ChainV: Atomic Visual Hints Make Multimodal Reasoning Shorter and Better
Yuan Zhang, Ming Lu, Junwen Pan, Tao Huang, Kuan Cheng, Qi She, Shanghang Zhang
TL;DR
ChainV introduces a training-free multimodal reasoning framework that injects atomic visual hints grounded in answer-aware visual evidence to curb redundant self-reflection. By combining coarse visual patch selection, fine-grained atomic hints (lines, triangles, boxes), and a consistency-based reliability score, ChainV adaptively interrupts slow thinking with grounded cues via a Bernoulli trigger. Across six reasoning benchmarks and multiple models, ChainV achieves consistent accuracy gains (approximately +2.1 to +3.5 percentage points) while reducing inference latency by about 30-34%, and in some cases by larger margins on math-dense tasks. This approach demonstrates that dynamically evolving visual grounding can yield faster, more accurate multimodal reasoning without additional training or architectural changes, with broad implications for efficient deployment of vision-language systems.
Abstract
Recent advances in multimodal reasoning models have demonstrated impressive capabilities across text and vision. However, even leading models exhibit redundant self-reflection when generating lengthy reasoning chains. While training-free CoT compression methods have emerged in the LLMs domain, they rely on static visual references and thus provide limited gains for multimodal reasoning. Therefore, we propose ChainV, a framework that dynamically integrates visual hints into the reasoning process, thereby making multimodal reasoning shorter and better. Specifically, ChainV first performs a coarse visual patch selection based on the previous reasoning step, then refines it by identifying the most representative atomic visual hint according to the averaged attention intensity. Additionally, ChainV introduces a consistency-based evaluation mechanism to assess the reliability of the chosen hint, guiding the model to adaptively adjust its level of self-reflection.
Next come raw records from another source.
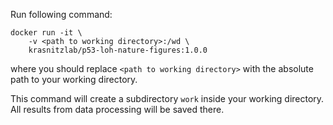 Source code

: 
Run following command:

```
docker run -it \
    -v <path to working directory>:/wd \
    krasnitzlab/p53-loh-nature-figures:1.0.0
```

where you should replace `<path to working directory>` with the
absolute path to your working directory.

This command will create a subdirectory `work` inside your working
directory. All results from
data processing will be saved there.

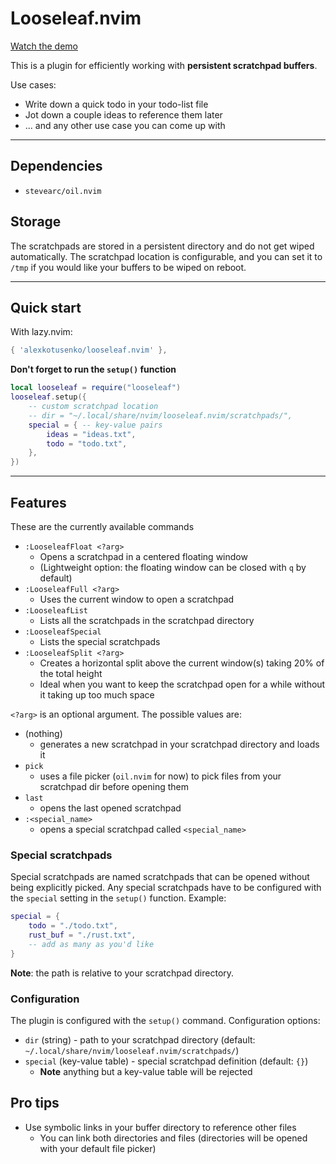 
# Looseleaf.nvim

[Watch the demo](./demo.mp4)

This is a plugin for efficiently working with **persistent scratchpad buffers**.

Use cases:
- Write down a quick todo in your todo-list file
- Jot down a couple ideas to reference them later
- ... and any other use case you can come up with

---

## Dependencies
- `stevearc/oil.nvim`

## Storage

The scratchpads are stored in a persistent directory and do not get wiped automatically.
The scratchpad location is configurable, and you can set it to `/tmp` if you would like your buffers to be wiped on reboot.

---

## Quick start

With lazy.nvim:
```lua
{ 'alexkotusenko/looseleaf.nvim' },
```

**Don't forget to run the `setup()` function**
```lua
local looseleaf = require("looseleaf")
looseleaf.setup({
    -- custom scratchpad location
	-- dir = "~/.local/share/nvim/looseleaf.nvim/scratchpads/",  
	special = { -- key-value pairs
		ideas = "ideas.txt",
		todo = "todo.txt",
	},
})
```


---

## Features

These are the currently available commands
- `:LooseleafFloat <?arg>`
    - Opens a scratchpad in a centered floating window
    - (Lightweight option: the floating window can be closed with `q` by default)
- `:LooseleafFull <?arg>`
    - Uses the current window to open a scratchpad
- `:LooseleafList`
    - Lists all the scratchpads in the scratchpad directory
- `:LooseleafSpecial`
    - Lists the special scratchpads
- `:LooseleafSplit <?arg>`
    - Creates a horizontal split above the current window(s) taking 20% of the total height
    - Ideal when you want to keep the scratchpad open for a while without it taking up too much space

`<?arg>` is an optional argument. The possible values are:
- (nothing)
    - generates a new scratchpad in your scratchpad directory and loads it
- `pick`
    - uses a file picker (`oil.nvim` for now) to pick files from your scratchpad dir before opening them
- `last`
    - opens the last opened scratchpad
- `:<special_name>`
    - opens a special scratchpad called `<special_name>`

### Special scratchpads

Special scratchpads are named scratchpads that can be opened without being explicitly picked.
Any special scratchpads have to be configured with the `special` setting in the `setup()` function.
Example:
```lua
special = {
    todo = "./todo.txt",
    rust_buf = "./rust.txt",
    -- add as many as you'd like
}
```
**Note**: the path is relative to your scratchpad directory.

### Configuration
The plugin is configured with the `setup()` command.
Configuration options:
- `dir` (string) - path to your scratchpad directory (default: `~/.local/share/nvim/looseleaf.nvim/scratchpads/`)
- `special` (key-value table) - special scratchpad definition (default: `{}`)
    - **Note** anything but a key-value table will be rejected

## Pro tips
- Use symbolic links in your buffer directory to reference other files
    - You can link both directories and files (directories will be opened with your default file picker)
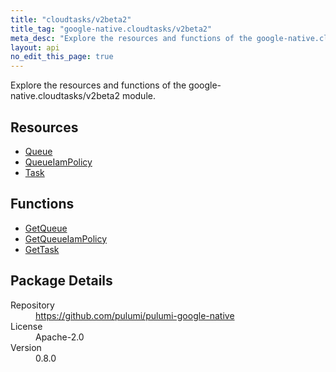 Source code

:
 ```yaml
---
title: "cloudtasks/v2beta2"
title_tag: "google-native.cloudtasks/v2beta2"
meta_desc: "Explore the resources and functions of the google-native.cloudtasks/v2beta2 module."
layout: api
no_edit_this_page: true
---
```


<!-- WARNING: this file was generated by Pulumi Docs Generator. -->
<!-- Do not edit by hand unless you're certain you know what you are doing! -->

Explore the resources and functions of the google-native.cloudtasks/v2beta2 module.

<h2 id="resources">Resources</h2>
<ul class="api">
    <li><a href="queue" title="Queue"><span class="symbol resource"></span>Queue</a></li>
    <li><a href="queueiampolicy" title="QueueIamPolicy"><span class="symbol resource"></span>QueueIamPolicy</a></li>
    <li><a href="task" title="Task"><span class="symbol resource"></span>Task</a></li>
</ul>

<h2 id="functions">Functions</h2>
<ul class="api">
    <li><a href="getqueue" title="GetQueue"><span class="symbol function"></span>GetQueue</a></li>
    <li><a href="getqueueiampolicy" title="GetQueueIamPolicy"><span class="symbol function"></span>GetQueueIamPolicy</a></li>
    <li><a href="gettask" title="GetTask"><span class="symbol function"></span>GetTask</a></li>
</ul>

<h2 id="package-details">Package Details</h2>
<dl class="package-details">
	<dt>Repository</dt>
	<dd><a href="https://github.com/pulumi/pulumi-google-native">https://github.com/pulumi/pulumi-google-native</a></dd>
	<dt>License</dt>
	<dd>Apache-2.0</dd>
	<dt>Version</dt>
	<dd>0.8.0</dd>
</dl>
Eventually, the pixel coordinates of the selected visual hint and its reliability are incorporated into thinking with a Bernoulli stochastic process. Experiments indicate that our method significantly improves reasoning accuracy and efficiency, especially on math-intensive benchmarks where visual hints are crucial for multi-step symbolic reasoning. For example, ChainV achieves $2.3\%$ improvement on the MathVista within MIMO-VL-RL, while reducing inference latency by $51.4\%$ and shortening output token length by $24.5\%$.